L'IA « terrible » a donné à la technologie un casse-tête existentiel, selon un activiste
Les entreprises technologiques font sans cesse la promotion de nouveaux produits d’IA, mais le militant pour le climat Sage Lenier affirme que l’IA est inutile, non durable et a posé un problème existentiel à l’industrie.
« L'IA n'apporte aucun bénéfice à la société », a-t-elle déclaré à l'AFP en marge de la conférence technologique Web Summit à Lisbonne.
Les PDG fascinés par une classe de produits « inutiles » ont brisé l’idée de la technologie en tant qu’utilité essentielle.
« Et maintenant, ils ont un problème existentiel », a-t-elle déclaré.
Lenier a attiré l'attention pour la première fois à l'âge de 19 ans en 2018 lorsqu'elle a fondé et dirigé un cours à l'Université de Californie à Berkeley, intitulé « Solutions pour un avenir durable et juste ».
Elle a déclaré que les étudiants comme elle en avaient assez du type d’éducation climatique qui n’offrait aucun espoir : elle voulait se concentrer sur les solutions et pas seulement sur les problèmes.
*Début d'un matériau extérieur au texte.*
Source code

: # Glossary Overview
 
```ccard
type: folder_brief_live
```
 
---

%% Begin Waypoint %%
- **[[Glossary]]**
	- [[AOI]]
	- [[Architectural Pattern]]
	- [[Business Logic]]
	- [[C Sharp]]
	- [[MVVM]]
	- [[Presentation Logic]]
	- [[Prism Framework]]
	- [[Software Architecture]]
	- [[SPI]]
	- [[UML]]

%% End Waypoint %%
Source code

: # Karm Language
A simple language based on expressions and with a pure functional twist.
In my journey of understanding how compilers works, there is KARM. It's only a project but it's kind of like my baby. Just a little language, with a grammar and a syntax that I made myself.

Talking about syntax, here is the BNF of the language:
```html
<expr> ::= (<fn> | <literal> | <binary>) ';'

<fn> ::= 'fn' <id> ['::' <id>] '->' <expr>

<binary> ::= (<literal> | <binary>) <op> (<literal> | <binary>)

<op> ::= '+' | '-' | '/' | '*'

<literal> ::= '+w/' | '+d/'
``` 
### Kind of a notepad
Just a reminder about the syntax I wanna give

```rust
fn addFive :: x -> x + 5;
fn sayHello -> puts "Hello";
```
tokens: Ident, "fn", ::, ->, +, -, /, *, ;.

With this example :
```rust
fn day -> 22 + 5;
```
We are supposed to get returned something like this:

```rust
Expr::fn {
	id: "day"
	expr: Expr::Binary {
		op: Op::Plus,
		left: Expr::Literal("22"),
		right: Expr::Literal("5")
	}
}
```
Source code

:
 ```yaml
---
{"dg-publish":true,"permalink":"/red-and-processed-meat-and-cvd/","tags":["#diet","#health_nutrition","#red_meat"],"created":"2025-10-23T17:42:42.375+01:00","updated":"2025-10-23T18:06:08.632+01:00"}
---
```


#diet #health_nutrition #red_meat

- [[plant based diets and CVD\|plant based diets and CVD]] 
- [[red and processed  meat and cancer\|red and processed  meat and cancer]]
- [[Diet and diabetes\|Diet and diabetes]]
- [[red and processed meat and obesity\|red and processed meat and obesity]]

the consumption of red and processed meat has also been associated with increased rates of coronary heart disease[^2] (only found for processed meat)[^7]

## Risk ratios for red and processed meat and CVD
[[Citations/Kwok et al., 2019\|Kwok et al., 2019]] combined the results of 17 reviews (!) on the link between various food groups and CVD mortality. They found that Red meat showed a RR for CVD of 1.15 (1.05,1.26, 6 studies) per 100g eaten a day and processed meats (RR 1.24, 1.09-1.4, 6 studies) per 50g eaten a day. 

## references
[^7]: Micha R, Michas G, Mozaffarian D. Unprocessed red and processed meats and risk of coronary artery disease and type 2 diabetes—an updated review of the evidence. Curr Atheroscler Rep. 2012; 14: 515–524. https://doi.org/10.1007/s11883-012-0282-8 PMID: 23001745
Des centaines de personnes ont suivi le cours à Berkeley au fil des ans et finalement des centaines d'autres en ligne. Lenier a depuis construit une organisation à but non lucratif autour de ce cours et espère maintenant lancer une série documentaire.
La native de Californie, qui vit maintenant à New York, a déclaré qu'elle était largement positive à l'égard de la technologie.
Mais son intérêt pour le climat fait d'elle une étrangère au Web Summit : « Je continuerai à venir s'ils veulent que je leur crie dessus », a-t-elle déclaré.
L’année dernière, elle a déclaré à la foule : « Certains d’entre vous pourraient être considérés comme directement responsables de l’architecture de la crise écologique. »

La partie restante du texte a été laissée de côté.